Rassegna, 5 gennaio 2012
Linea dura della Germania: prima il rigore poi gli aiuti
• La
Merkel vuole che il nuovo fondo europeo di stabilizzazione (che dovrebbe
entrare in vigore a luglio 2012) sia legato al nuovo Tratta di stabilità: prima
si ratifica quest’ultimo, solo dopo potrà partire il primo. Per questo ha
inviato una nota a tutti i Paesi europei: «I Paesi dell’Eurozona si impegnano
ad accelerare il processo di ratifica in modo che i due Trattati complementari
sull’Esm (European stability mechanism;
ndr) e sull’Unione economica rafforzata entrino in vigore nello stesso
tempo.

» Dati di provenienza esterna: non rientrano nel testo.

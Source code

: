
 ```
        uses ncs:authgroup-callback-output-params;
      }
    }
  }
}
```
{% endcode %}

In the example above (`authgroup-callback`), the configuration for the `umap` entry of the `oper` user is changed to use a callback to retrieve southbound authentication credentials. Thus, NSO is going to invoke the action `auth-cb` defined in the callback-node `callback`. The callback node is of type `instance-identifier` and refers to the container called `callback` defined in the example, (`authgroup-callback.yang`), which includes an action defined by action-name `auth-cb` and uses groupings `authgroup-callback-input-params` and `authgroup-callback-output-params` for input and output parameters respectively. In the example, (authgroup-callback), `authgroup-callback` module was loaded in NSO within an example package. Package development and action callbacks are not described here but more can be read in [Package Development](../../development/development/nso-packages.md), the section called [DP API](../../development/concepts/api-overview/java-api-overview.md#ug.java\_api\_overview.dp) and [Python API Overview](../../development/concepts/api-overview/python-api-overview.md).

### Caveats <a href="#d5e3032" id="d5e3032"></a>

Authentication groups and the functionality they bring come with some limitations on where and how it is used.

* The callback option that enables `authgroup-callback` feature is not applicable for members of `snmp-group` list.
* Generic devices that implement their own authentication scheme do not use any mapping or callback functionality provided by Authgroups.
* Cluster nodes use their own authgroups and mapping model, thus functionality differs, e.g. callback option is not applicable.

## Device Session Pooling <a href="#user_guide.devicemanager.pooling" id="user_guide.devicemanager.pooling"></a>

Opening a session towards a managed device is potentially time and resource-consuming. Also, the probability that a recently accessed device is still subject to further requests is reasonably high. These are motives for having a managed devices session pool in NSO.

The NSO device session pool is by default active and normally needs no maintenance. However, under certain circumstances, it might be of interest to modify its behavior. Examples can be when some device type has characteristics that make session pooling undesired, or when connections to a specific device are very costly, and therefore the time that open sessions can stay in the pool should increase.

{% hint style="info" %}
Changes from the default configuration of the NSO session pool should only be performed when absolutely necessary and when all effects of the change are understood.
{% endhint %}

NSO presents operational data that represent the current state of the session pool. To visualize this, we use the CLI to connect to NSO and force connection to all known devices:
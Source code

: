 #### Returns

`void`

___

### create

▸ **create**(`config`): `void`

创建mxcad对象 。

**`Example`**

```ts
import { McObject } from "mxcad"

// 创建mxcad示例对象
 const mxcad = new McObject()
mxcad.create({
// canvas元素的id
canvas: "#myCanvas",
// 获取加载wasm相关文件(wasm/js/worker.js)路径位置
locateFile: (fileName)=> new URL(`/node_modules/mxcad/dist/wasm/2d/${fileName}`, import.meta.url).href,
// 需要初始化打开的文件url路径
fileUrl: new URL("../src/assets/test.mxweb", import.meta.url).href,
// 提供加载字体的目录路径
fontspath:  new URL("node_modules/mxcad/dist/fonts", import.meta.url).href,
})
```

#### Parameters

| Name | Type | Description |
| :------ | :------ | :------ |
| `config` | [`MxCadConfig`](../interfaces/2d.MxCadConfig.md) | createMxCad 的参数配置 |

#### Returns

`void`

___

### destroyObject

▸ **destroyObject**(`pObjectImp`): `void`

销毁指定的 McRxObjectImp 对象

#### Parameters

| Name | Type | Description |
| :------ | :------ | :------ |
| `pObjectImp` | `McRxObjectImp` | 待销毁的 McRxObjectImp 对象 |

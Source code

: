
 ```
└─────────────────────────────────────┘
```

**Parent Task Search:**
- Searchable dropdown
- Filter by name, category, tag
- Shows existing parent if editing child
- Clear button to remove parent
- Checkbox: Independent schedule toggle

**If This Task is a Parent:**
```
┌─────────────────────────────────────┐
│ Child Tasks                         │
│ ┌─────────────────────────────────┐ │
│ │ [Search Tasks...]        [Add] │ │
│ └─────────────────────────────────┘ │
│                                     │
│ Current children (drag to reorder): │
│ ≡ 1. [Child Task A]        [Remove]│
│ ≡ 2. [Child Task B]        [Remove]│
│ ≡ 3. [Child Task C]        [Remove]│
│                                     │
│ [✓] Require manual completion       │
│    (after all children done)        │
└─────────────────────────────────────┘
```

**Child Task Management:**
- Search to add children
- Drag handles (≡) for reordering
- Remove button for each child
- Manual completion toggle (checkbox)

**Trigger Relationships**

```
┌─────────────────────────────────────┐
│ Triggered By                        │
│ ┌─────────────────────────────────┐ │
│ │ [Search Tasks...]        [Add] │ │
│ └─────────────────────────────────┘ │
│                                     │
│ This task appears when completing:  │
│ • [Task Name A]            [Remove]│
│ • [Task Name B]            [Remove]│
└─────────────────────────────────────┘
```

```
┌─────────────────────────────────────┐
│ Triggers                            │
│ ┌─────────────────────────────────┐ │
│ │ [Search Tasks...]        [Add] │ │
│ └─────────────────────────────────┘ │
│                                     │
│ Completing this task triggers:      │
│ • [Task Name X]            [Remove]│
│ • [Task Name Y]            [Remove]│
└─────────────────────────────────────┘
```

La ratifica di quest’ultimo Trattato è quindi pre-condizione per
ricevere assistenza nel quadro dell’Esm». [Sarcina, Cds]
• Il
governo Monti ha presentato alcuni emendamenti al nuovo Trattato europeo di
stabilità. Lo spiega Sarcina (Cds): «Nell’intesa del 9 dicembre si prevede l’obbligo
di ridurre ogni anno lo stock del debito nella misura di un ventesimo dal
livello attuale alla soglia del 60% (uno dei parametri di Maastricht). Il
governo Monti vuole cambiare questa disposizione, semplicemente insostenibile
per l’Italia che sarebbe costretta a varare, per almeno dieci anni, manovre da
45 miliardi solo per mettersi al passo con l’Europa».